Was muss im Lebenslauf stehen?
Was muss im Lebenslauf stehen
Ein Lebenslauf soll bisherige Erfahrungen und aussagekräftige Informationen übersichtlich zusammenfassen. Entscheidend ist, welche Angaben zum konkreten Verfahren passen und wie du ihre Vollständigkeit prüfst.
Was im Lebenslauf stehen sollte
Die Frage „Was muss im Lebenslauf stehen?“ betrifft die Auswahl und Anordnung der Informationen, mit denen du deine bisherigen Erfahrungen zusammenfasst.
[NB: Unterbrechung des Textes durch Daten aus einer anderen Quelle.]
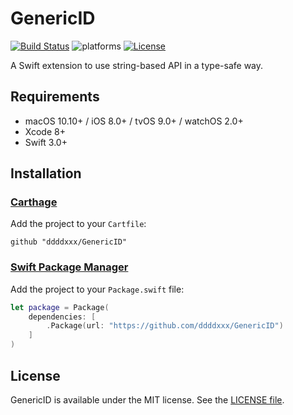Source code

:# GenericID

[![Build Status](https://travis-ci.org/ddddxxx/GenericID.svg?branch=master)](https://travis-ci.org/ddddxxx/GenericID)
![platforms](https://img.shields.io/badge/platforms-macOS%20%7C%20iOS%20%7C%20tvOS%20%7C%20watchOS-lightgrey.svg)
[![License](https://img.shields.io/github/license/ddddxxx/GenericID.svg)](LICENSE)

A Swift extension to use string-based API in a type-safe way.

## Requirements

- macOS 10.10+ / iOS 8.0+ / tvOS 9.0+ / watchOS 2.0+
- Xcode 8+
- Swift 3.0+

<!--## Introduction-->

## Installation

### [Carthage](https://github.com/Carthage/Carthage)

Add the project to your `Cartfile`:

```
github "ddddxxx/GenericID"
```

### [Swift Package Manager](https://github.com/apple/swift-package-manager)

Add the project to your `Package.swift` file:

```swift
let package = Package(
    dependencies: [
        .Package(url: "https://github.com/ddddxxx/GenericID")
    ]
)
```

## License

GenericID is available under the MIT license. See the [LICENSE file](LICENSE).
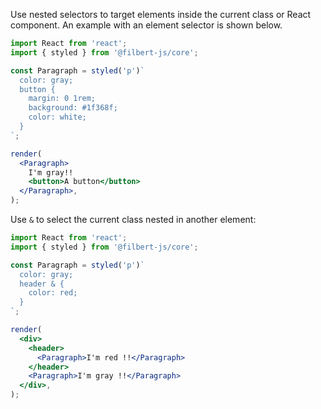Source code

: Use nested selectors to target elements inside the current class or React component. An example with an element selector is shown below.

```jsx editor=live
import React from 'react';
import { styled } from '@filbert-js/core';

const Paragraph = styled('p')`
  color: gray;
  button {
    margin: 0 1rem;
    background: #1f368f;
    color: white;
  }
`;

render(
  <Paragraph>
    I'm gray!!
    <button>A button</button>
  </Paragraph>,
);
```

Use `&` to select the current class nested in another element:

```jsx editor=live
import React from 'react';
import { styled } from '@filbert-js/core';

const Paragraph = styled('p')`
  color: gray;
  header & {
    color: red;
  }
`;

render(
  <div>
    <header>
      <Paragraph>I'm red !!</Paragraph>
    </header>
    <Paragraph>I'm gray !!</Paragraph>
  </div>,
);
```
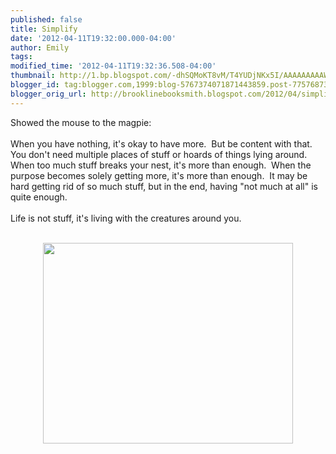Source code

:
 ```yaml
---
published: false
title: Simplify
date: '2012-04-11T19:32:00.000-04:00'
author: Emily
tags: 
modified_time: '2012-04-11T19:32:36.508-04:00'
thumbnail: http://1.bp.blogspot.com/-dhSQMoKT8vM/T4YUDjNKx5I/AAAAAAAAAWI/4bZPd33W3fw/s72-c/more.jpg
blogger_id: tag:blogger.com,1999:blog-5767374071871443859.post-7757687390432267081
blogger_orig_url: http://brooklinebooksmith.blogspot.com/2012/04/simplify.html
---
```


Showed the mouse to the magpie:<br /><br />When you have nothing, it's okay to have more.&nbsp; But be content with that.&nbsp; You don't need multiple places of stuff or hoards of things lying around.&nbsp; When too much stuff breaks your nest, it's more than enough.&nbsp; When the purpose becomes solely&nbsp;getting more, it's more than enough.&nbsp; It may be hard getting rid of so much stuff, but in the end, having "not much at all" is quite enough.&nbsp; <br /><br />Life is not stuff, it's living with the creatures around you.<br /><br /><div class="separator" style="clear: both; text-align: center;"><a href="http://1.bp.blogspot.com/-dhSQMoKT8vM/T4YUDjNKx5I/AAAAAAAAAWI/4bZPd33W3fw/s1600/more.jpg" imageanchor="1" style="margin-left: 1em; margin-right: 1em;"><img border="0" height="321" qda="true" src="http://1.bp.blogspot.com/-dhSQMoKT8vM/T4YUDjNKx5I/AAAAAAAAAWI/4bZPd33W3fw/s400/more.jpg" width="400" /></a></div>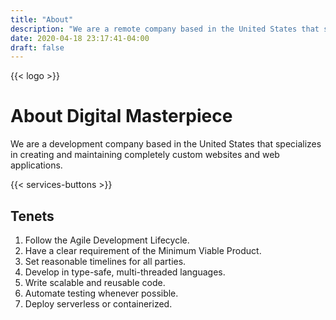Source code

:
 ```yaml
---
title: "About"
description: "We are a remote company based in the United States that specializes in creating and maintaining completely custom websites and web applications."
date: 2020-04-18 23:17:41-04:00
draft: false
---
```


{{< logo >}}

# About Digital Masterpiece

We are a development company based in the United States that specializes in creating and maintaining completely custom websites and web applications.

{{< services-buttons >}}

## Tenets

1. Follow the Agile Development Lifecycle.
2. Have a clear requirement of the Minimum Viable Product.
3. Set reasonable timelines for all parties.
4. Develop in type-safe, multi-threaded languages.
5. Write scalable and reusable code.
6. Automate testing whenever possible.
7. Deploy serverless or containerized.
Ein Lebenslauf ist keine ausführliche Biographie. Er soll auf den Punkt bringen, welche Angaben für das konkrete Verfahren aussagekräftig sind. Die Quelle beschreibt ihn als wichtige Entscheidungsgrundlage dafür, ob eine Einladung zu einem Vorstellungsgespräch erfolgt. Daraus folgt für deine Bearbeitung ein klarer Prüfauftrag: Ordne nicht alles an, was sich aus deinem bisherigen Leben erzählen lässt, sondern prüfe jede Angabe auf ihren Bezug zum Verfahren.
Als belegte Grundbestandteile nennt die Quelle die wichtigsten Stationen der Ausbildung, die Berufserfahrung sowie private Interessen oder Engagements. Diese drei Bereiche bilden den themenspezifischen Ausgangspunkt. Ergänze zunächst nur Informationen, die du einem dieser Bereiche zuordnen kannst oder deren Bedeutung sich aus den Anforderungen des konkreten Verfahrens ergibt. Eine gestalterische Freiheit bleibt bestehen, solange die wichtigen Informationen enthalten und übersichtlich aufgeführt sind.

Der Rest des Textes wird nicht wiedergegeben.